Why Small Banks Are In Big Trouble: As Hedge Funds Pile Into The New "Big Short", The Next 'Credit Event' Emerges
For those who have been trading long enough, every couple of years a new "big short" opportunity presents itself which makes a handful of investors extremely rich right before the Fed floods the system with liquidity and drowns all the bears for the next several years. And while all the trades are unique, they all share a common feature: they all have something to do with US real estate, whether residential or commercial.
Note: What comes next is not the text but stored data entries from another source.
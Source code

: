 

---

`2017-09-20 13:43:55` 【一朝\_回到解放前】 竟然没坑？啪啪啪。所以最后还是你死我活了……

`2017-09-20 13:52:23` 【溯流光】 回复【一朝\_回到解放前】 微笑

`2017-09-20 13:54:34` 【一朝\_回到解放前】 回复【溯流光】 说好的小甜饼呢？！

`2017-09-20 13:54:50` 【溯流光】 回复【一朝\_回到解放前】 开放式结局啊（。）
The first "big short", as popularized by John Paulson, Michael Burry, Christian Bale and Brad Pitt was, of course, the RMBS short trade of 2007/2008 - immortalized in the movie by the same name - when buying ABX CDS (either RMBX or its cousing the CMBX) on various subprime residential and commercial mortgage backed securities generated huge profits for what was at the time an extremely convex trade. After all, none other than Ben Bernanke had just recently said that US real estate was not in a housing bubble and it had never before dropped in history. We all know what happened next.
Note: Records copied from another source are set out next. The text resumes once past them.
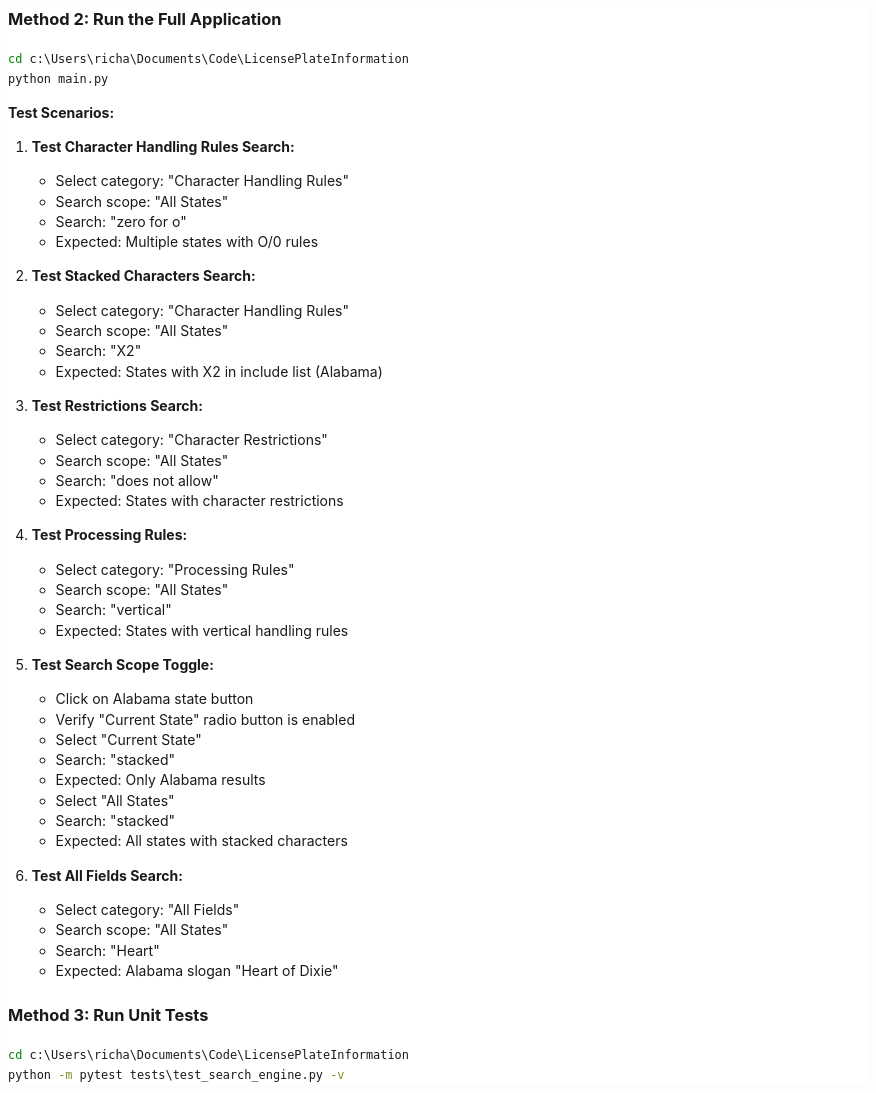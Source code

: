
```
```

### Method 2: Run the Full Application
```cmd
cd c:\Users\richa\Documents\Code\LicensePlateInformation
python main.py
```

**Test Scenarios:**

1. **Test Character Handling Rules Search:**
   - Select category: "Character Handling Rules"
   - Search scope: "All States"
   - Search: "zero for o"
   - Expected: Multiple states with O/0 rules

2. **Test Stacked Characters Search:**
   - Select category: "Character Handling Rules"
   - Search scope: "All States"
   - Search: "X2"
   - Expected: States with X2 in include list (Alabama)

3. **Test Restrictions Search:**
   - Select category: "Character Restrictions"
   - Search scope: "All States"
   - Search: "does not allow"
   - Expected: States with character restrictions

4. **Test Processing Rules:**
   - Select category: "Processing Rules"
   - Search scope: "All States"
   - Search: "vertical"
   - Expected: States with vertical handling rules

5. **Test Search Scope Toggle:**
   - Click on Alabama state button
   - Verify "Current State" radio button is enabled
   - Select "Current State"
   - Search: "stacked"
   - Expected: Only Alabama results
   - Select "All States"
   - Search: "stacked"
   - Expected: All states with stacked characters

6. **Test All Fields Search:**
   - Select category: "All Fields"
   - Search scope: "All States"
   - Search: "Heart"
   - Expected: Alabama slogan "Heart of Dixie"

### Method 3: Run Unit Tests
```cmd
cd c:\Users\richa\Documents\Code\LicensePlateInformation
python -m pytest tests\test_search_engine.py -v
```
The next big short, i.e., the "Big Short 2.0" which we first profiled six years ago in March of 2017, was a bet against securities backed by malls in weaker locations where stores could close in quick succession, triggering debt defaults. The trade, which many including Carl Icahn, had put on buy shorting the CMBX Series 6 (due to its substantial exposure to malls which were hurting long before the arrival of the pandemic) failed to move for years and then suddenly collapsed in the aftermath of the covid crash which shuttered the economy overnight and led to widespread defaults among malls (we discussed this in "The "Big Short 2" Hits An All Time Low As Commercial Real Estate Implodes"). End result: Carl Icahn made $1.3 billion, while other commercial real estate bears such as Daniel Mcnamara - then at MP Securitized Credit Partners - gained more than 110% (more on that below).